# Playing around with the 24” box and pan brake



## Janderso (Dec 6, 2020)

I’m really happy about this new addition to my metal shop.
I had no way of bending sheet metal. Even though I’m limited to a 2” box. I’ll make do.
Crisp, clean bends, easy to use and adjust. For the price point, it’s not bad.


----------



## NCjeeper (Dec 6, 2020)

I have been on the look out for a 4 footer myself.


----------



## Winegrower (Dec 6, 2020)

This is a very useful tool for me.   You can take scrap sheet metal and make up little boxes to hold parts during disassembly and repair jobs.   Do you have a corner notcher?   These pair up well.


----------



## Superburban (Dec 6, 2020)

I would be making boxes until I ran out of sheet metal.  Enjoy it, looks like fun.


----------



## pontiac428 (Dec 6, 2020)

Jeff, you are limited to closing the bends on a 2" box, but you can make taller boxes by starting the bend on the brake, and closing the bend on the bench.  I'm not exceptionally qualified as a tin knocker, but I thought that was a "thing".


----------



## Janderso (Dec 6, 2020)

Winegrower said:


> This is a very useful tool for me.   You can take scrap sheet metal and make up little boxes to hold parts during disassembly and repair jobs.   Do you have a corner notcher?   These pair up well.

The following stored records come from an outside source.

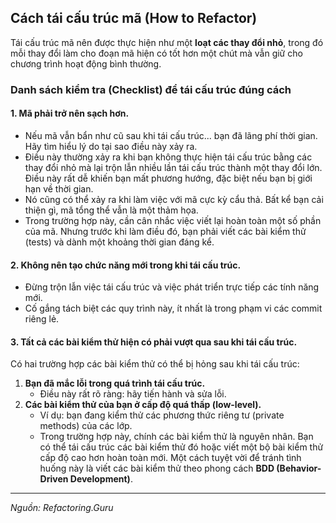 ## Cách tái cấu trúc mã (How to Refactor)

Tái cấu trúc mã nên được thực hiện như một **loạt các thay đổi nhỏ**, trong đó mỗi thay đổi làm cho đoạn mã hiện có tốt hơn một chút mà vẫn giữ cho chương trình hoạt động bình thường.

### Danh sách kiểm tra (Checklist) để tái cấu trúc đúng cách

#### 1. Mã phải trở nên sạch hơn.

* Nếu mã vẫn bẩn như cũ sau khi tái cấu trúc... bạn đã lãng phí thời gian. Hãy tìm hiểu lý do tại sao điều này xảy ra.
* Điều này thường xảy ra khi bạn không thực hiện tái cấu trúc bằng các thay đổi nhỏ mà lại trộn lẫn nhiều lần tái cấu trúc thành một thay đổi lớn. Điều này rất dễ khiến bạn mất phương hướng, đặc biệt nếu bạn bị giới hạn về thời gian.
* Nó cũng có thể xảy ra khi làm việc với mã cực kỳ cẩu thả. Bất kể bạn cải thiện gì, mã tổng thể vẫn là một thảm họa.
* Trong trường hợp này, cần cân nhắc việc viết lại hoàn toàn một số phần của mã. Nhưng trước khi làm điều đó, bạn phải viết các bài kiểm thử (tests) và dành một khoảng thời gian đáng kể.

#### 2. Không nên tạo chức năng mới trong khi tái cấu trúc.

* Đừng trộn lẫn việc tái cấu trúc và việc phát triển trực tiếp các tính năng mới.
* Cố gắng tách biệt các quy trình này, ít nhất là trong phạm vi các commit riêng lẻ.

#### 3. Tất cả các bài kiểm thử hiện có phải vượt qua sau khi tái cấu trúc.

Có hai trường hợp các bài kiểm thử có thể bị hỏng sau khi tái cấu trúc:

1.  **Bạn đã mắc lỗi trong quá trình tái cấu trúc.**
    * Điều này rất rõ ràng: hãy tiến hành và sửa lỗi.
2.  **Các bài kiểm thử của bạn ở cấp độ quá thấp (low-level).**
    * Ví dụ: bạn đang kiểm thử các phương thức riêng tư (private methods) của các lớp.
    * Trong trường hợp này, chính các bài kiểm thử là nguyên nhân. Bạn có thể tái cấu trúc các bài kiểm thử đó hoặc viết một bộ bài kiểm thử cấp độ cao hơn hoàn toàn mới. Một cách tuyệt vời để tránh tình huống này là viết các bài kiểm thử theo phong cách **BDD (Behavior-Driven Development)**.

---
*Nguồn: Refactoring.Guru*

A corner notcher, I’ll be on the lookout.


----------



## MrWhoopee (Dec 7, 2020)

Janderso said:


> A corner notcher, I’ll be on the lookout.



I just need one more thing.....


----------



## Janderso (Dec 7, 2020)

I found a corner notcher!!!


----------



## hman (Dec 8, 2020)

@NCjeeper - Here's a 48 incher I found a while back on the local Craigslist:
*








						48" Pan Hand Brake Box Bender Bending Removable Fingers 16 Gauge SALE
					

Thickness Capacity: 16 Gauge x 48" Bending Limitation: 0 to 135 Finger Brake Dies: 2" x 5, 3" x 6, 4" x 5, Fully trussed for strength & precision Packing : 370 Lbs In a Wooden Crate Dimensions : 57" Long x 18 Wide x 19.5" High 48" capacity Pan & Box Brake is suitable for many metal forming...

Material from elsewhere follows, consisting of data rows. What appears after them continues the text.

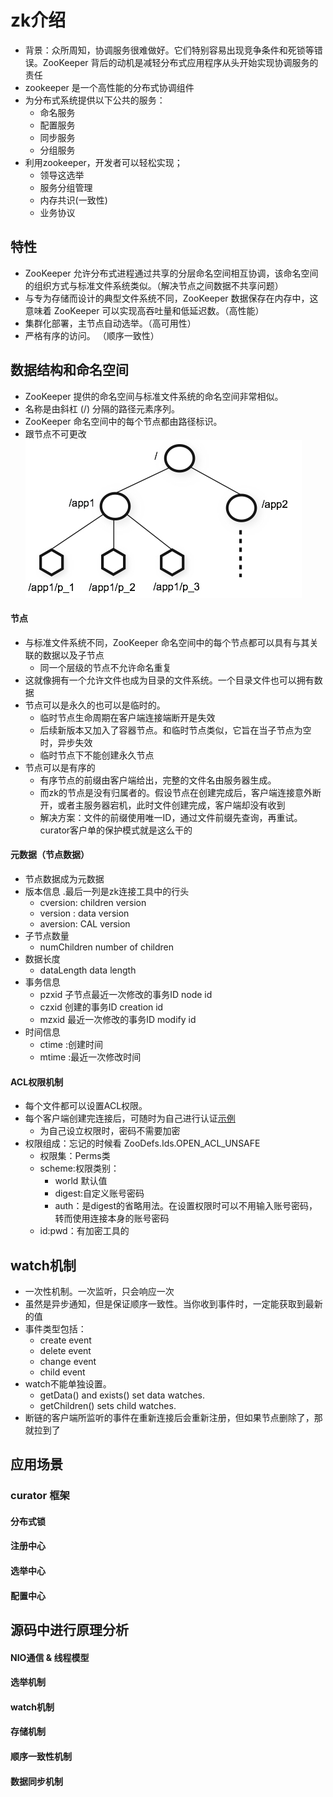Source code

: # zk介绍
* 背景：众所周知，协调服务很难做好。它们特别容易出现竞争条件和死锁等错误。ZooKeeper 背后的动机是减轻分布式应用程序从头开始实现协调服务的责任
* zookeeper 是一个高性能的分布式协调组件
* 为分布式系统提供以下公共的服务：
  * 命名服务
  * 配置服务
  * 同步服务
  * 分组服务
* 利用zookeeper，开发者可以轻松实现；
  * 领导这选举
  * 服务分组管理
  * 内存共识(一致性)
  * 业务协议
## 特性
* ZooKeeper 允许分布式进程通过共享的分层命名空间相互协调，该命名空间的组织方式与标准文件系统类似。（解决节点之间数据不共享问题）
* 与专为存储而设计的典型文件系统不同，ZooKeeper 数据保存在内存中，这意味着 ZooKeeper 可以实现高吞吐量和低延迟数。（高性能）
* 集群化部署，主节点自动选举。（高可用性）
* 严格有序的访问。 （顺序一致性）

## 数据结构和命名空间
* ZooKeeper 提供的命名空间与标准文件系统的命名空间非常相似。
* 名称是由斜杠 (/) 分隔的路径元素序列。
* ZooKeeper 命名空间中的每个节点都由路径标识。
* 跟节点不可更改
![](../resource/zk-node.png)
#### 节点
* 与标准文件系统不同，ZooKeeper 命名空间中的每个节点都可以具有与其关联的数据以及子节点
  * 同一个层级的节点不允许命名重复
* 这就像拥有一个允许文件也成为目录的文件系统。一个目录文件也可以拥有数据
* 节点可以是永久的也可以是临时的。
  * 临时节点生命周期在客户端连接端断开是失效
  * 后续新版本又加入了容器节点。和临时节点类似，它旨在当子节点为空时，异步失效
  * 临时节点下不能创建永久节点
* 节点可以是有序的
  * 有序节点的前缀由客户端给出，完整的文件名由服务器生成。
  * 而zk的节点是没有归属者的。假设节点在创建完成后，客户端连接意外断开，或者主服务器宕机，此时文件创建完成，客户端却没有收到
  * 解决方案：文件的前缀使用唯一ID，通过文件前缀先查询，再重试。curator客户单的保护模式就是这么干的

#### 元数据（节点数据）
* 节点数据成为元数据
* 版本信息 .最后一列是zk连接工具中的行头
  * cversion: children version
  * version : data version
  * aversion: CAL version
* 子节点数量
  * numChildren number of children
* 数据长度
  * dataLength  data length
* 事务信息
  * pzxid 子节点最近一次修改的事务ID     node id 
  * czxid 创建的事务ID                creation id     
  * mzxid 最近一次修改的事务ID          modify id
* 时间信息
  * ctime :创建时间
  * mtime :最近一次修改时间

#### ACL权限机制
* 每个文件都可以设置ACL权限。
* 每个客户端创建完连接后，可随时为自己进行认证[示例](../../../../../../../../DubboZk/zk-curator/src/main/java/com/example/ZKOpTest.java)
  * 为自己设立权限时，密码不需要加密
* 权限组成：忘记的时候看 ZooDefs.Ids.OPEN_ACL_UNSAFE
  * 权限集：Perms类
  * scheme:权限类别：
    * world 默认值 
    * digest:自定义账号密码 
    * auth：是digest的省略用法。在设置权限时可以不用输入账号密码，转而使用连接本身的账号密码
  * id:pwd：有加密工具的

## watch机制
* 一次性机制。一次监听，只会响应一次
* 虽然是异步通知，但是保证顺序一致性。当你收到事件时，一定能获取到最新的值
* 事件类型包括：
  * create event
  * delete event
  * change event
  * child event
* watch不能单独设置。
  * getData() and exists() set data watches. 
  * getChildren() sets child watches.
* 断链的客户端所监听的事件在重新连接后会重新注册，但如果节点删除了，那就拉到了


## 应用场景
### curator 框架
#### 分布式锁

#### 注册中心

#### 选举中心

#### 配置中心


## 源码中进行原理分析


#### NIO通信 & 线程模型


#### 选举机制


#### watch机制


#### 存储机制


#### 顺序一致性机制


#### 数据同步机制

					californiatoolsandequipment.com
				



*Their list price WAS $675 at the time, but if you mentioned seeing it on Craigs, it went down to $650.  Shipping $100.

I just tried the URL, and list price is up to $979 (durn it!).  Don't know if they're still honoring any Craigslist special, but it probably wouldn't hurt to ask.


----------



## Janderso (Dec 8, 2020)

hman said:


> @NCjeeper - Here's a 48 incher I found a while back on the local Craigslist:
> *
> 
> 
> ...


16 gauge X 48!! That's quite a capacity.
Must be robust


----------



## Janderso (Dec 8, 2020)

I was watching a Weld.com video this morning about TIG 101. I'm trying to figure out why I'm struggling so much with aluminum.
The light went on. He mentioned Ac-DC Tig. I went out to the shop and checked my settings. I had it set to TIG -Steel/Stainless.
DC TIG will not clean the aluminum oxide. I'm surprised I was able to weld at all.
I'll try again with TIG -Aluminum


----------



## rwm (Dec 8, 2020)

For TIG make sure the edges are really clean. I would sand or brush them. What kind of aluminum is that? You may find 5052 welds much better than 6061. If you buy the 5052 with plastic sheet on one side is needs no cleaning.
Robert


----------



## Janderso (Dec 8, 2020)

rwm said:


> For TIG make sure the edges are really clean. I would sand or brush them. What kind of aluminum is that? You may find 5052 welds much better than 6061. If you buy the 5052 with plastic sheet on one side is needs no cleaning.
> Robert


That's the problem, I have a good local source for scrap aluminum, steel, stainless but it's mystery metal.
I understand some aluminum can't be welded and some resist certain filler rod.
I use a stainless brush and swipe one direction then use acetone.
Thanks Robert.


----------



## NCjeeper (Dec 8, 2020)

hman said:


> @NCjeeper - Here's a 48 incher I found a while back on the local Craigslist:
> *
> 
> 
> ...


That is Ironic. I have the same one saved in my E-Bay items. $999 free shipping.


----------